Each line from the start of the data below through the one containing "## Background" must be reproduced exactly.
■ ■ ■
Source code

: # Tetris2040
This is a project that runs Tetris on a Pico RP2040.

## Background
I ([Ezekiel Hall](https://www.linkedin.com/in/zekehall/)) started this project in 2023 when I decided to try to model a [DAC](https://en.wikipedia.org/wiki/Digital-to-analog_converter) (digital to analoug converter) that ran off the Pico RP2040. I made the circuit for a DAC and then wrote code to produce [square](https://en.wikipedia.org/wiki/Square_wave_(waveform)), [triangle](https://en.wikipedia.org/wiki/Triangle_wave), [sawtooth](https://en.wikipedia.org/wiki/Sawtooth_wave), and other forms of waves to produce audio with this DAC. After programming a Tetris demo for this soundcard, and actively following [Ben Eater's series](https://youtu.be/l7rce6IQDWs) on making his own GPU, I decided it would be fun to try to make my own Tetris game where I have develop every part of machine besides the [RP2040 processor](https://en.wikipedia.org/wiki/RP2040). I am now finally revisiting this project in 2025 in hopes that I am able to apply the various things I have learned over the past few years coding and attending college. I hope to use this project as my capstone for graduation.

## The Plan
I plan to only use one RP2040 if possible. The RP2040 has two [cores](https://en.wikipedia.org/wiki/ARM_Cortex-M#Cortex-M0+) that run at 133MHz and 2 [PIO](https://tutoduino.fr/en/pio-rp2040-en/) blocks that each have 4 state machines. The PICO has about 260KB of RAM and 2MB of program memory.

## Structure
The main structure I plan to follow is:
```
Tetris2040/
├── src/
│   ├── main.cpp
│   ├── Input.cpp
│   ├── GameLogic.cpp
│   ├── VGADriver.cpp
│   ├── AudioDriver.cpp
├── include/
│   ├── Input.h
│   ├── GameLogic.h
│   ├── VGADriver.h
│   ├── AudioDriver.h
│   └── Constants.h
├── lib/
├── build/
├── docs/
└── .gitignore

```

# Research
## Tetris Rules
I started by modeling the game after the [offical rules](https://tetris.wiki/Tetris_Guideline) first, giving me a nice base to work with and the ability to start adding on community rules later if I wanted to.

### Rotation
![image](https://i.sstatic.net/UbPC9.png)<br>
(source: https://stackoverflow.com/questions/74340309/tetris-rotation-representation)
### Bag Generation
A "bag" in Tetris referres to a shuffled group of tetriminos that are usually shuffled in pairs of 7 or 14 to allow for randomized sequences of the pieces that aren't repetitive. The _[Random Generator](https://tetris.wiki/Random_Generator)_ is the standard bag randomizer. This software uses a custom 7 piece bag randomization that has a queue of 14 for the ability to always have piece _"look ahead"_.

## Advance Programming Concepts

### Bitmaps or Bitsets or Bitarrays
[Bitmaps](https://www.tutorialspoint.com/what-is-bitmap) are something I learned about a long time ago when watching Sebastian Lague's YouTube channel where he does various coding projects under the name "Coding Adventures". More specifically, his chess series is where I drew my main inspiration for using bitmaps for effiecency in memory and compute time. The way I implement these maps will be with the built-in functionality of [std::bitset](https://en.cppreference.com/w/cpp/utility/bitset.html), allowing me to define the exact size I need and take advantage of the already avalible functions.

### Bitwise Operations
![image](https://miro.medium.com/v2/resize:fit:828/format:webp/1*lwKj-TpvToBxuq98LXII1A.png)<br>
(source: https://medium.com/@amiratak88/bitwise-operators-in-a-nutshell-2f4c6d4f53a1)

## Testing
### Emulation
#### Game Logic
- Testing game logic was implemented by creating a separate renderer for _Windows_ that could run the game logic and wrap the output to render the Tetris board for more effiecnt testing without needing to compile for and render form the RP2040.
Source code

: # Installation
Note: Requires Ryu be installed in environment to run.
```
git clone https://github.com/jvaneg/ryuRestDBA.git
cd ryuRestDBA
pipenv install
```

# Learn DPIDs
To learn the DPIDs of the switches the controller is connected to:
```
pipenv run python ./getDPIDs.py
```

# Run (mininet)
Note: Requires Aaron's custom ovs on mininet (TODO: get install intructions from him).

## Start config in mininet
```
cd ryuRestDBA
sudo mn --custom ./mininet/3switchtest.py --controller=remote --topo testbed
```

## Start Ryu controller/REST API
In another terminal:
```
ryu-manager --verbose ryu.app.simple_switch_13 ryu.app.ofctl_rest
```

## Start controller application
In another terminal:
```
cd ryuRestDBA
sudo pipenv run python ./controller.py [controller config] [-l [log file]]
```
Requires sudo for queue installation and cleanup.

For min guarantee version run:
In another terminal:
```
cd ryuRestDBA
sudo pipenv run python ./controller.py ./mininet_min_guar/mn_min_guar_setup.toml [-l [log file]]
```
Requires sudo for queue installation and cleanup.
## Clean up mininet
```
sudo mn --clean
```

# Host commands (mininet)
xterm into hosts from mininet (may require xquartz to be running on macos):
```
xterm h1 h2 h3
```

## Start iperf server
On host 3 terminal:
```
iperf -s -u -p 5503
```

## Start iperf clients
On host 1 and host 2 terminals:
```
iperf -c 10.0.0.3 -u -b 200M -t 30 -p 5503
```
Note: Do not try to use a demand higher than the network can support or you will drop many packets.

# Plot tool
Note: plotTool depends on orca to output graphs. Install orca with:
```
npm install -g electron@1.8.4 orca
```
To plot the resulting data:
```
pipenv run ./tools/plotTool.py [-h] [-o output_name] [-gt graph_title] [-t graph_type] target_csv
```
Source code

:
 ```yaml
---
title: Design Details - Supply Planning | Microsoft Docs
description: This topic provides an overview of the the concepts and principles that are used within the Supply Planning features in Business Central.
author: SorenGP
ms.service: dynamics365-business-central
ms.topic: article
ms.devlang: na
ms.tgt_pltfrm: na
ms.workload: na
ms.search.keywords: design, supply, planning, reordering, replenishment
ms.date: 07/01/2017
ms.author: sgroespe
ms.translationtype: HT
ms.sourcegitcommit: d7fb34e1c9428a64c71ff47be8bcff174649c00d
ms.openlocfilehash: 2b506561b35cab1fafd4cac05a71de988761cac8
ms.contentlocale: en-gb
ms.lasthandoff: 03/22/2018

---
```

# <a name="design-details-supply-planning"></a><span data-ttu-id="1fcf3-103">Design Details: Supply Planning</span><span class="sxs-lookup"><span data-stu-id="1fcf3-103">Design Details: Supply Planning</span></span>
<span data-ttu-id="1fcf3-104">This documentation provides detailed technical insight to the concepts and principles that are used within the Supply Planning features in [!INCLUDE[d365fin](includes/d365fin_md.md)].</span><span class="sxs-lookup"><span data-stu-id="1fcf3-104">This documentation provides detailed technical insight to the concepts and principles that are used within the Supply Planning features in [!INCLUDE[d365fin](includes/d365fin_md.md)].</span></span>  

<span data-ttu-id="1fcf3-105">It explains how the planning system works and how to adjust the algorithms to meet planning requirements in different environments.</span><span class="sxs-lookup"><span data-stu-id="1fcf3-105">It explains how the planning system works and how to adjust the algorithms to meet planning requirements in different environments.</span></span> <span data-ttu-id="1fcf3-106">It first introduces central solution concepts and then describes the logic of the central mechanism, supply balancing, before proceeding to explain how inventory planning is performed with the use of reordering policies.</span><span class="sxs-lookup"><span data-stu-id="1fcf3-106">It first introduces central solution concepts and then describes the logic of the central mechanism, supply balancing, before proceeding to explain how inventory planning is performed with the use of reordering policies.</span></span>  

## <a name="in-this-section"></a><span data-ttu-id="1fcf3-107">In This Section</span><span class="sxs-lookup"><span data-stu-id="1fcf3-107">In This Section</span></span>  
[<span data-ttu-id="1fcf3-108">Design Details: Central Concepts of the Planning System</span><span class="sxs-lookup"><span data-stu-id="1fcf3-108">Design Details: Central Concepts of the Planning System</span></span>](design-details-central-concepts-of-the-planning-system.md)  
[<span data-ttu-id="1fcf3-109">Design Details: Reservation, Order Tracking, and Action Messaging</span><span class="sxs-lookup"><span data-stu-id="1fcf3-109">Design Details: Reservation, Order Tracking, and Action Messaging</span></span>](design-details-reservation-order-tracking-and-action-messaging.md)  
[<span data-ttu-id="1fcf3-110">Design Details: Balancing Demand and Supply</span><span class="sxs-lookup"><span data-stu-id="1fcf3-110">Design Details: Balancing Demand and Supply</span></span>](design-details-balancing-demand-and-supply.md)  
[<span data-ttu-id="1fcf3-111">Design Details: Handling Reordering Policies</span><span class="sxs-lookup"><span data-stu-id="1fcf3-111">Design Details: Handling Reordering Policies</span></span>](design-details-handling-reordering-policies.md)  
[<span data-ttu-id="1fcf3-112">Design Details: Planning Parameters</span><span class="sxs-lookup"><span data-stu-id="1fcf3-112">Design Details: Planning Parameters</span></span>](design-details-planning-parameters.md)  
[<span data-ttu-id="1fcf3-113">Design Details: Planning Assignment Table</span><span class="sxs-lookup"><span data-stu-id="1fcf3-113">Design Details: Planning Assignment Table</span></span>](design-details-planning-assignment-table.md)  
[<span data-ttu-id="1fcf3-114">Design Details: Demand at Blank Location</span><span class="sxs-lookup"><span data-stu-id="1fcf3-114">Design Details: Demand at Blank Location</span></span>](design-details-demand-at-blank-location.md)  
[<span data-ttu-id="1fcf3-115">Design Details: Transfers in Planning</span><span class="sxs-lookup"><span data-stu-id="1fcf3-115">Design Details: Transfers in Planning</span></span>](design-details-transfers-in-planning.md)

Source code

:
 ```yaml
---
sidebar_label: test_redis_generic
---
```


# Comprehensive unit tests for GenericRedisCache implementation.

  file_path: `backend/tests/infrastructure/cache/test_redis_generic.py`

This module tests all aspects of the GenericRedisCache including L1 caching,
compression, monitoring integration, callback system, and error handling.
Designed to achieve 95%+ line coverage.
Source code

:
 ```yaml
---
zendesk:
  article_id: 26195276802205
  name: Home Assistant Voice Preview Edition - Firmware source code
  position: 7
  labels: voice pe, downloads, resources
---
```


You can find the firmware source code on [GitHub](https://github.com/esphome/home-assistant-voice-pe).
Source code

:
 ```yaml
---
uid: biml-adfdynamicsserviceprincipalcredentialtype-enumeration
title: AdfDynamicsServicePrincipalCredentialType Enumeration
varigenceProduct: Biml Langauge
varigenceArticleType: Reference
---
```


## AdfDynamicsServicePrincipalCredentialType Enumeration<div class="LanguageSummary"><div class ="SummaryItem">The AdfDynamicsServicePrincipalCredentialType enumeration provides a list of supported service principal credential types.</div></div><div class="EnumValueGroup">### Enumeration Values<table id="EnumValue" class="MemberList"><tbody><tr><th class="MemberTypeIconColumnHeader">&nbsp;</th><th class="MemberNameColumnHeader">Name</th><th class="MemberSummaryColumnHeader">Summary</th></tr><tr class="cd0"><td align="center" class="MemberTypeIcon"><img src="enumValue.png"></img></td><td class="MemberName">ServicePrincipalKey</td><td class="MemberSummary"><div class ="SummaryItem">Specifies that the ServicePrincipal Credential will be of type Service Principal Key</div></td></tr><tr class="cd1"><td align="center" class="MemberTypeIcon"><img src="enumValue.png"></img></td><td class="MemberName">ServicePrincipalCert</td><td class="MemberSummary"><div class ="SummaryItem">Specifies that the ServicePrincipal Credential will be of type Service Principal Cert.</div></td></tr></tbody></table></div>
■ ■ ■
▶ _FINAL ANSWER_:
Source code

: # Tetris2040
This is a project that runs Tetris on a Pico RP2040.

## Background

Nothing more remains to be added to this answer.